The most powerful thing you can do to give your property the coverage it needs is to use PropertyGuru. With an agent’s help, you can list your property on the website and have it viewed by hundreds, potentially thousands of tenants, local or foreign.
It is also certainly the most cost effective and efficient way to get your property seen by many people all over Malaysia and the world.
Additionally, you can use flyers or advertise in the newspapers and in magazines. All of these would hit you with a slightly higher cost though, so be very sure of your budget. You don’t have to utilize every option but it is a good idea to maximise the exposure of your property through one digital and one print media.

The property agent

The property agent is essential as he will be able to help you draft a contract that will spell out in detail all the terms and conditions of your pre and post rental procedures. The tenant will need to know important things like when rent is due and what would happen should payment for the month be delayed.
Furthermore, you will need to list down all the dos and don’ts and having an agent help you draft out such an agreement will be critical in ensuring that there are no loopholes for either party to abuse.
Be aware that you’ll likely bear the agent’s fees.
Details
Other things you’ll need to consider are property management fees. If the apartment you’re renting out is in a condo, it’s likely there is a monthly maintenance fee. This cost must be factored into your budgeting so you’ll never miss a payment and do not inconvenience your tenant.
Furthermore, should your tenant move out or cancel the contract abruptly, you will find yourself with a period of absence of which you will incur a loss. You need to prepare for this possibility and either plug the opening with someone new quickly, or have contingencies in place to minimise the effect.
What you can do is tell the tenant in writing that a minimum of one or two months alert is required before the actual termination or they will need to pay a penalty.

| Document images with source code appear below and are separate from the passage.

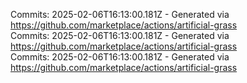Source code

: Commits: 2025-02-06T16:13:00.181Z - Generated via https://github.com/marketplace/actions/artificial-grass
<br>
Commits: 2025-02-06T16:13:00.181Z - Generated via https://github.com/marketplace/actions/artificial-grass
<br>
Commits: 2025-02-06T16:13:00.181Z - Generated via https://github.com/marketplace/actions/artificial-grass
<br>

With a warning that a termination of contract is imminent, you can use the time to find another tenant or have a penalty sum drawn out to help you tide over your loss until the property is occupied again.
Rental cycle
Further costs will be incurred during the period when your original tenant has left and you’re in the process of finding a replacement. Clearing out the items and even replacing faulty or broken pipes, bulbs and so on will have to be done.
Basically, you have to ensure that the apartment is clean and fit for a new tenant to move in. All the trappings of the previous tenant need to be removed if they were left over. The new tenant would want to imagine living in the property so having mementos from someone else will greatly dampen that immersion.
In this regard, it’s the same as buying a home.